__Task data__:
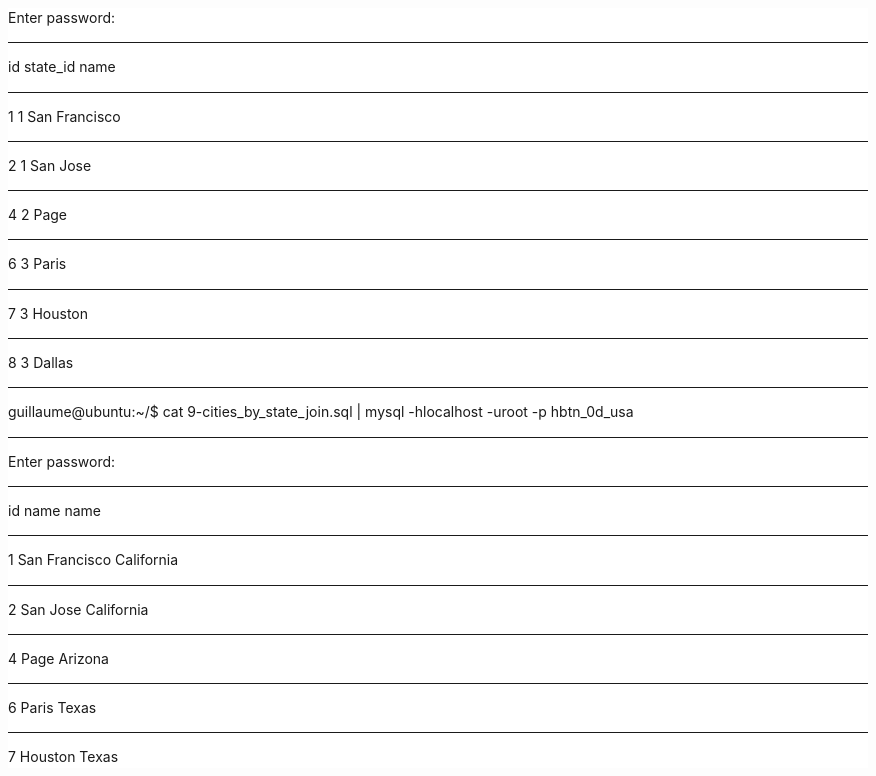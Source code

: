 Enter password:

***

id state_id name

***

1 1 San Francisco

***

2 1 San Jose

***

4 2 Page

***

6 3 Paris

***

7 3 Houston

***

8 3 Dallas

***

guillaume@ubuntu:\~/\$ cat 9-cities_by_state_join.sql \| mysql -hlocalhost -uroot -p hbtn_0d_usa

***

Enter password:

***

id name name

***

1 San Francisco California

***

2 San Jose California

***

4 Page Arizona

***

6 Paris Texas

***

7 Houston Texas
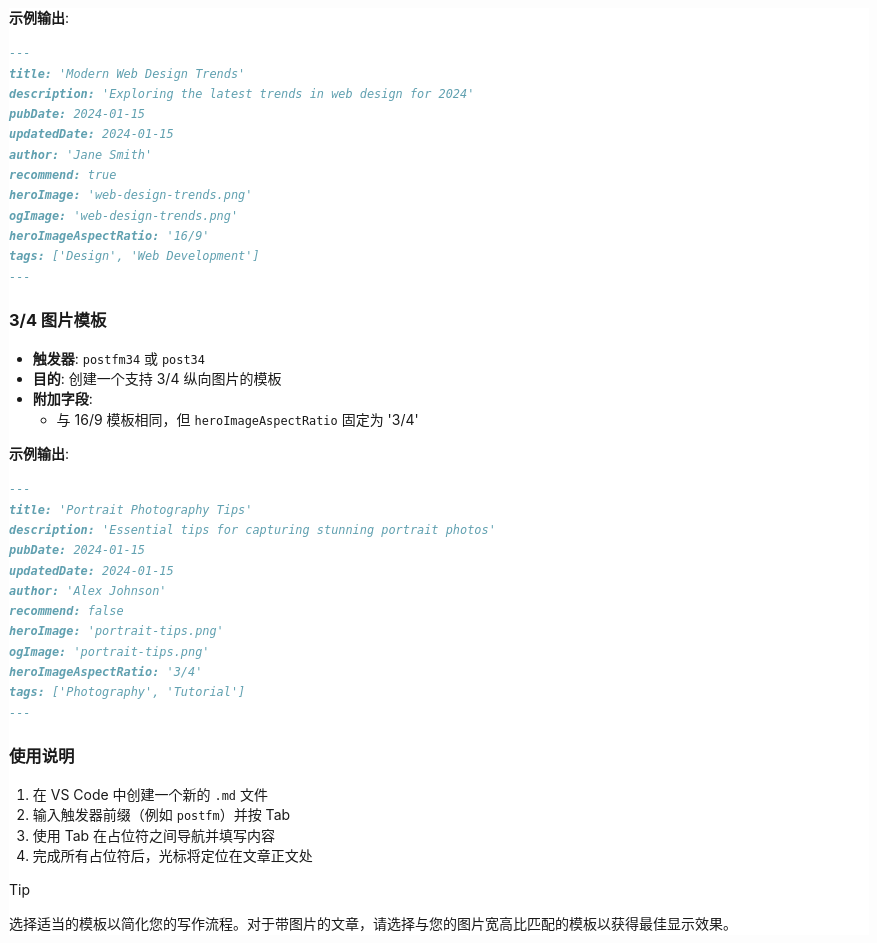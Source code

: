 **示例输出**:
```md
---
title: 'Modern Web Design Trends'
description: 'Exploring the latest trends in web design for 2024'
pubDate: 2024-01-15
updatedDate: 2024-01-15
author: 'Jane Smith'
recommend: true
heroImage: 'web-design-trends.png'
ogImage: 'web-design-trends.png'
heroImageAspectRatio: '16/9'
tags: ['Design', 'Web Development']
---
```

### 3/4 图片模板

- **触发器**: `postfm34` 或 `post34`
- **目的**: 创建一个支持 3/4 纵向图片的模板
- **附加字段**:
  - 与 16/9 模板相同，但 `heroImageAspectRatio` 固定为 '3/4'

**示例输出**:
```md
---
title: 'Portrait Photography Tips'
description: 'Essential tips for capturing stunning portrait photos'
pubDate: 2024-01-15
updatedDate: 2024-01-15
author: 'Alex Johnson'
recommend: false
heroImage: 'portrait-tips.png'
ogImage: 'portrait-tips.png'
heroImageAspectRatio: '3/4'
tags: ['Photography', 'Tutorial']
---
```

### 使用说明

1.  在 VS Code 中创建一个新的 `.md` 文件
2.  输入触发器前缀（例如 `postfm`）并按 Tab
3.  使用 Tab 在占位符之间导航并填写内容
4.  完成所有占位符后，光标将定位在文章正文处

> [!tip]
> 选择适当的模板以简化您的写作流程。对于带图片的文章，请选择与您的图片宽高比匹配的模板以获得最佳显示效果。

--

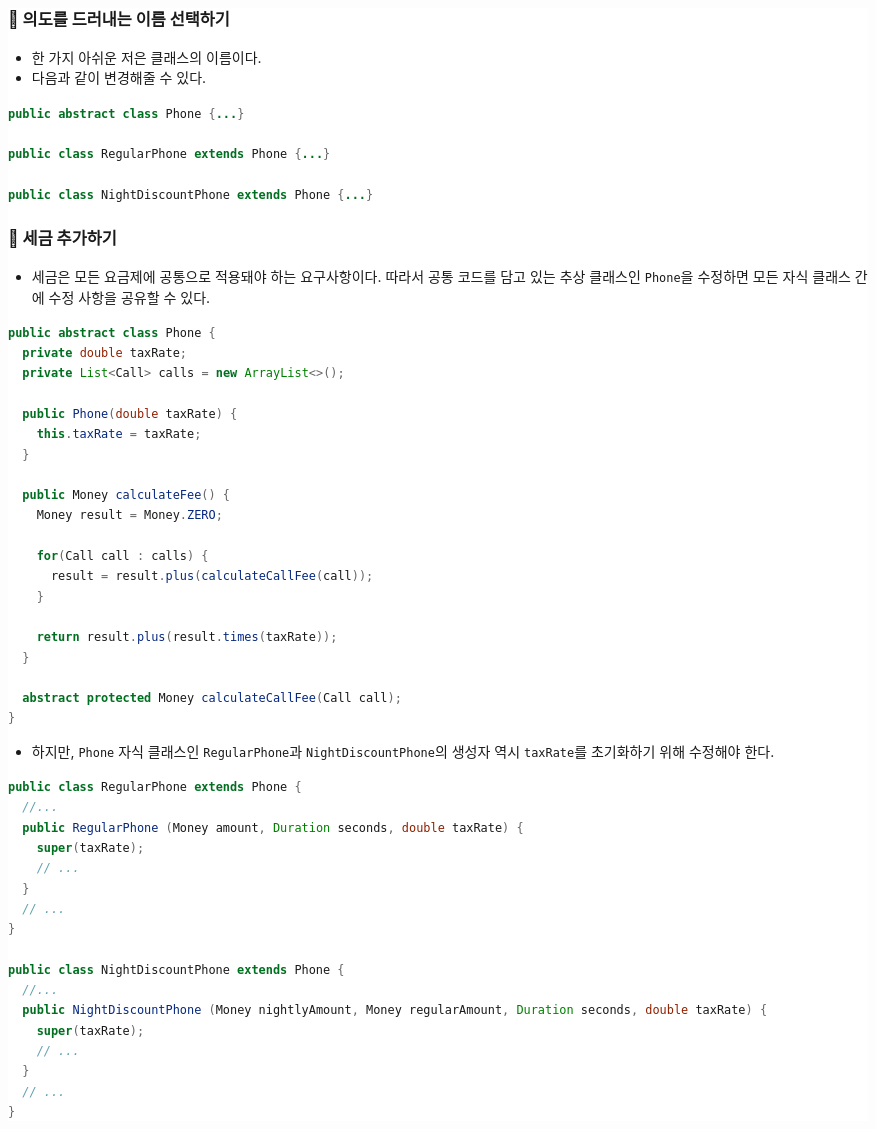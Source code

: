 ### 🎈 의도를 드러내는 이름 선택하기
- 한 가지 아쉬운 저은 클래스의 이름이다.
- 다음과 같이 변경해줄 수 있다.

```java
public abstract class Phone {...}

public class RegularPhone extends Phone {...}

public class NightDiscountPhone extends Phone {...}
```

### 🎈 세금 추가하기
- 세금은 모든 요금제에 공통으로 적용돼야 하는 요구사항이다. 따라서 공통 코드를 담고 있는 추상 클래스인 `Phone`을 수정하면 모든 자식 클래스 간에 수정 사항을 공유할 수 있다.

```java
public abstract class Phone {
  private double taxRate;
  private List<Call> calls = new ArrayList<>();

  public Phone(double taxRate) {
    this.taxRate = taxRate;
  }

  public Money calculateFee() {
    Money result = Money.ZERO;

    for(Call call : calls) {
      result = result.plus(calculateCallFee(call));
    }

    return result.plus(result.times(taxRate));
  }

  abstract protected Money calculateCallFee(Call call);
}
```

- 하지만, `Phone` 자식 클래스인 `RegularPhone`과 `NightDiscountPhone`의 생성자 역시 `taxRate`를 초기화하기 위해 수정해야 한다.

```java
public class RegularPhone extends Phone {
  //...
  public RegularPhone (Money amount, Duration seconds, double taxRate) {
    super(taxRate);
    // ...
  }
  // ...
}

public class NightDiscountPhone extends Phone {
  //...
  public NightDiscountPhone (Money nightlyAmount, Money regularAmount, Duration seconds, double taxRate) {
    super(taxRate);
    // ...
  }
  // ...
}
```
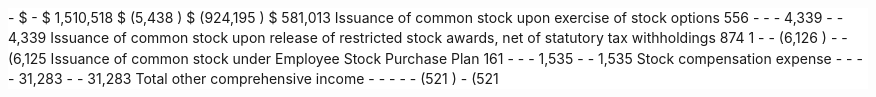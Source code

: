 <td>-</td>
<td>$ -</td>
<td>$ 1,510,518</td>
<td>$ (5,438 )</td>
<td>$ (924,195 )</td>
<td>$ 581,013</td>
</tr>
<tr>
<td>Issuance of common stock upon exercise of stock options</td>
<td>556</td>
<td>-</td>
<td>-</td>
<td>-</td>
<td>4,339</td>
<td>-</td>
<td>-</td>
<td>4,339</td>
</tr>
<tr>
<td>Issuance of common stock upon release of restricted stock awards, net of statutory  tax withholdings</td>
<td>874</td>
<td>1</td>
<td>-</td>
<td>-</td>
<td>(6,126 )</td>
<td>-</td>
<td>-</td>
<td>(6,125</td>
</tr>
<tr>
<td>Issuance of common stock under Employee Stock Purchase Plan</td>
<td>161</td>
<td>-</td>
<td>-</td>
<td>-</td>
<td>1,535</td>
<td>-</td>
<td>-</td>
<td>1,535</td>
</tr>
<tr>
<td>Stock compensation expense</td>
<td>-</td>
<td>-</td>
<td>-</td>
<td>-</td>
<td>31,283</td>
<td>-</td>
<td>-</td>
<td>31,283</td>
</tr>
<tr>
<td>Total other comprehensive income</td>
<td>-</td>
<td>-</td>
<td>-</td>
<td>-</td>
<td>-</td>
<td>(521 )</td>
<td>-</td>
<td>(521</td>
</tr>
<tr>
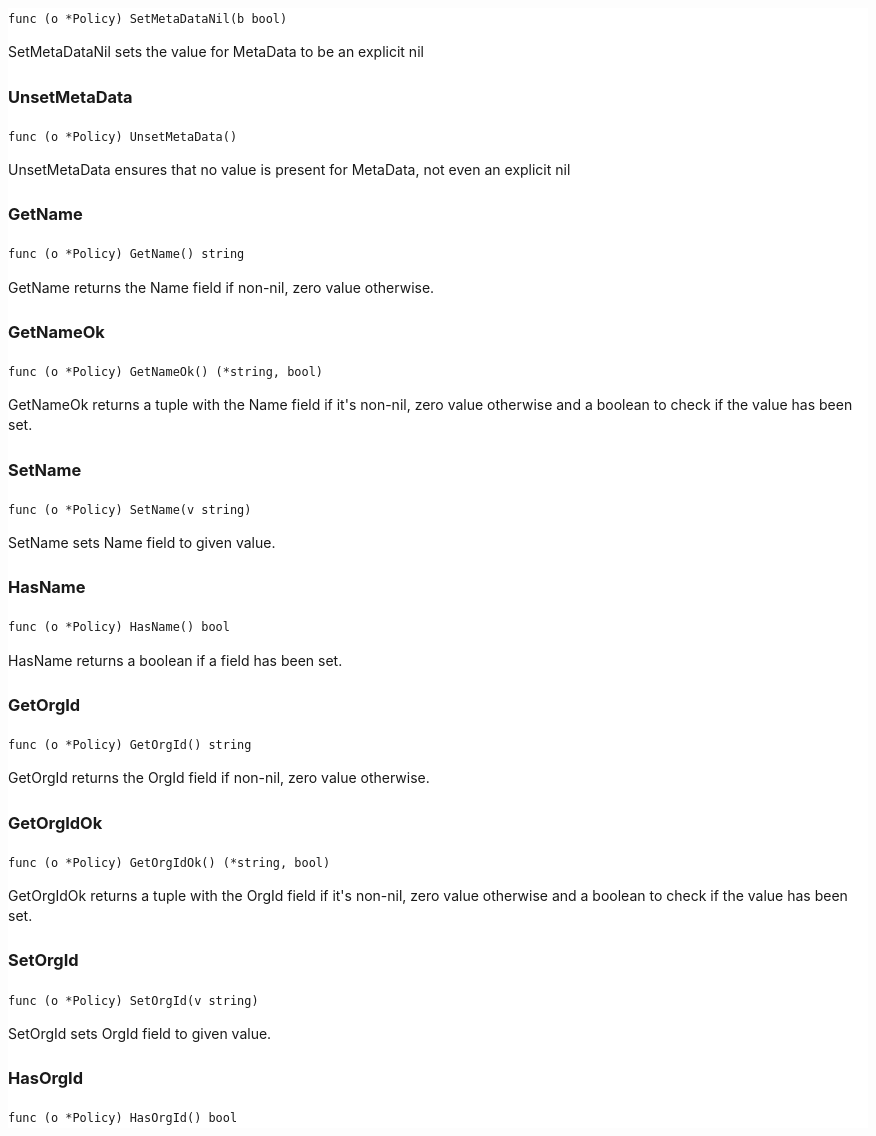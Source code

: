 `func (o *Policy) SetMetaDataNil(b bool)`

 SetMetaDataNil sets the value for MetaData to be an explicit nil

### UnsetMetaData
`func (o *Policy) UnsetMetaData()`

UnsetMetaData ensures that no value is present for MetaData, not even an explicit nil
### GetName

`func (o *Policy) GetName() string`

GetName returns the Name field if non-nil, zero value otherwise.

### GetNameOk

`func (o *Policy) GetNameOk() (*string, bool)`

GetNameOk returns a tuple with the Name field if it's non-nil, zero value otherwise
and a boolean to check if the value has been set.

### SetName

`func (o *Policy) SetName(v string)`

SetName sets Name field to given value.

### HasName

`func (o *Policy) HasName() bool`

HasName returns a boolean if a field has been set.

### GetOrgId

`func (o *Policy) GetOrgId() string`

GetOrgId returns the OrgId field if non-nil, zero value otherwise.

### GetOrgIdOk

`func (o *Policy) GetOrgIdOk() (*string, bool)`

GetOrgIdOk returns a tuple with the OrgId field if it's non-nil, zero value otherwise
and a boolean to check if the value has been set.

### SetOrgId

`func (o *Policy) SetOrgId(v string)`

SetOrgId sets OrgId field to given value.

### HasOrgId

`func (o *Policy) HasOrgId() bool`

__What to do__:
Working from the entries above, find every line in which the word "SetMetaDataNil" occurs and copy it.

__Task response__:
: `func (o *Policy) SetMetaDataNil(b bool)`
 SetMetaDataNil sets the value for MetaData to be an explicit nil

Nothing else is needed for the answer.